Seems like a very good fit for Draparnaldia glomerata to me. To quote from the Algal Flora - 

Probably cosmopolitan, widely distributed in the British Isles where it forms bright green gelatinous tufts (edit - I put my finger in it, definitely gelatinous!) commonly 5-20cm long, growing on various surfaces (eg stones, aquatic macrophytes) in a wide range of aquatic habitats including the clear, soft waters of shallow peaty pools in the Scottish Highlands...

Good enough for me! Of extra interest was this leech that I found clinging to the underside of a stone in the River Conon on 7th March. Turns out to be the rather widespread (though not recorded from Skye) Glossiphonia complanata which, despite being very common in almost any type of freshwater habitat, is a new one for me! Here it is as per when I found it

And here's the same leech in a pot

Now I know what you're all thinking. It's March. March is Lichens Month. And I really didn't do too well with February's Bryophyte Month did I? No, I didn't. Watery ditches aren't renowned for their amazing lichen diversity. So I looked at some trees 'n stuff too. 
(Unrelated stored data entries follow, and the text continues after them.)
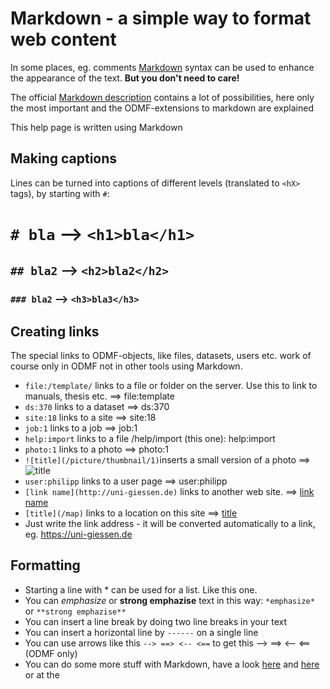 Markdown - a simple way to format web content
=============================================


In some places, eg. comments [Markdown][1] syntax can be used to 
enhance the appearance of the text. **But you don't need to care!**

The official [Markdown description][2] contains a lot of possibilities, 
here only the most important and the ODMF-extensions to markdown are explained

This help page is written using Markdown

Making captions
----------------

Lines can be turned into captions of different levels (translated to `<hX>` tags), by starting with `#`:

# `# bla` --> `<h1>bla</h1>`
## `## bla2` --> `<h2>bla2</h2>`
### `### bla2` --> `<h3>bla3</h3>`



Creating links
--------------------

The special links to ODMF-objects, like files, datasets, users etc. work of course only in ODMF not in other tools
using Markdown.

 * `file:/template/` links to a file or folder on the server. Use this to link to manuals, thesis etc. ==> file:template 
 * `ds:370` links to a dataset ==> ds:370 
 * `site:18` links to a site ==> site:18
 * `job:1` links to a job ==> job:1
 * `help:import` links to a file /help/import (this one): help:import
 * `photo:1` links to a photo ==> photo:1
 * `![title](/picture/thumbnail/1)`inserts a small version of a photo ==> ![title](/picture/thumbnail/1)
 * `user:philipp` links to a user page ==> user:philipp
 * `[link name](http://uni-giessen.de)` links to another web site. ==> [link name](http://uni-giessen.de)
 * `[title](/map)` links to a location on this site ==> [title](/map)
 * Just write the link address - it will be converted automatically to a link, eg. https://uni-giessen.de


Formatting
---------------

 * Starting a line with \* can be used for a list. Like this one.
 * You can *emphasize* or **strong emphazise** text in this way: `*emphasize*` or `**strong emphazise**`
 * You can insert a line break by doing two line breaks in your text
 * You can insert a horizontal line by `------` on a single line 
 * You can use arrows like this `--> ==> <-- <==` to get this --> ==> <-- <== (ODMF only)
 * You can do some more stuff with Markdown, have a look [here][1] and [here][2] or at the 


 [1]: http://de.wikipedia.org/wiki/Markdown
 [2]: http://daringfireball.net/projects/markdown/syntax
The distinctly papillate (warty-edged) apothecia of Melanohalea exasperata - a lifer for me!

Sticta limbata - a lovely member of the Lobarion community
Sticta canariensis - another rather special lichen that's commonplace up here
Last pic, proof that Spring is here - finally! 
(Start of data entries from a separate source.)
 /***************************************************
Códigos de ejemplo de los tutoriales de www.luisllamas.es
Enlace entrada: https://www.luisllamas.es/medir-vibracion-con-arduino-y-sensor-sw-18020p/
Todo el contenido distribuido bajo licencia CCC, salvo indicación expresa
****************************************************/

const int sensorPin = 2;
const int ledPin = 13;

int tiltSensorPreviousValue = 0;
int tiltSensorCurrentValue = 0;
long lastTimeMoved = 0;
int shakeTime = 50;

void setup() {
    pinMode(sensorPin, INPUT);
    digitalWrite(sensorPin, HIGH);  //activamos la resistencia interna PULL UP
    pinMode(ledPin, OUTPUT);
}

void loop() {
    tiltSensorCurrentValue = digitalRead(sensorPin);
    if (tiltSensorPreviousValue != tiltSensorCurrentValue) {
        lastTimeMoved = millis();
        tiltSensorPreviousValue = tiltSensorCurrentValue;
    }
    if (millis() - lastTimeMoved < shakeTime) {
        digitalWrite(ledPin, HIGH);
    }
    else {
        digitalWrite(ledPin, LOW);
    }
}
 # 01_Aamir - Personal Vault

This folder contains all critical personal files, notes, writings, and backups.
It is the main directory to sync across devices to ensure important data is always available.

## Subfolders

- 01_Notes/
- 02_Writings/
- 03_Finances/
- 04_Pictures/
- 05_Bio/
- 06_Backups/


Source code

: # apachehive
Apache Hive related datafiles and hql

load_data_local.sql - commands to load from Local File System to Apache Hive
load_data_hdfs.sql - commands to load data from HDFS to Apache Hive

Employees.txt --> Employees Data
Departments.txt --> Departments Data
Music time again (I have a sneaky feeling this is the only reason a few of you even bother with this blog...) Anyway, presuming that you read all of the above and didn't just skim down here for your fix of great songs, here are tonight's toons for you. As ever, I hope you enjoy.
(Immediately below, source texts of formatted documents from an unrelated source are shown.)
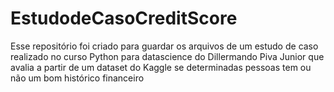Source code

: # EstudodeCasoCreditScore
Esse repositório foi criado para guardar os arquivos de um estudo de caso realizado no curso Python para datascience do Dillermando Piva Junior que avalia a partir de um dataset do Kaggle se determinadas pessoas tem ou não um bom histórico financeiro
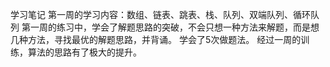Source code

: 学习笔记
第一周的学习内容：数组、链表、跳表、栈、队列、双端队列、循环队列
第一周的练习中，学会了解题思路的突破，不会只想一种方法来解题，而是想几种方法，寻找最优的解题思路，并背诵。
学会了5次做题法。
经过一周的训练，算法的思路有了极大的提升。
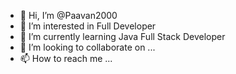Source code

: - 👋 Hi, I’m @Paavan2000
- 👀 I’m interested in Full Developer
- 🌱 I’m currently learning Java Full Stack Developer
- 💞️ I’m looking to collaborate on ...
- 📫 How to reach me ...

<!---
Paavan2000/Paavan2000 is a ✨ special ✨ repository because its `README.md` (this file) appears on your GitHub profile.
You can click the Preview link to take a look at your changes.
--->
First up is this old skool classic, Korn's Freak on a Leech...

Followed by the massively underrated Sticta Your Guns


  1. My experience on Skye is that Glyceria fluitans is common and G. declinata rather less so. No other species or hybrid has been recorded - and that may well be the reality as I used to record other species and hybrids further south i.e. I know what they look like!

    1. That's good to know, thanks. G.declinata is my next target...

  2. And I meant to say... I quite often see leeches but I have never had the confidence to identify them. Do you fancy a leech by post some time?

    1. Now there's an offer I don't receive very often! By all means, yes.

  3. That alga is a beaut. They have that alluring geometry that bryophytes have, making a lot of a little. Remember now, 6 figure grids on all those lovely lichens! Plus you'll be at 500 by month end no problem, innit?

    1. Ermmm...hopefully! Took me until 20th April to hit 500 last year.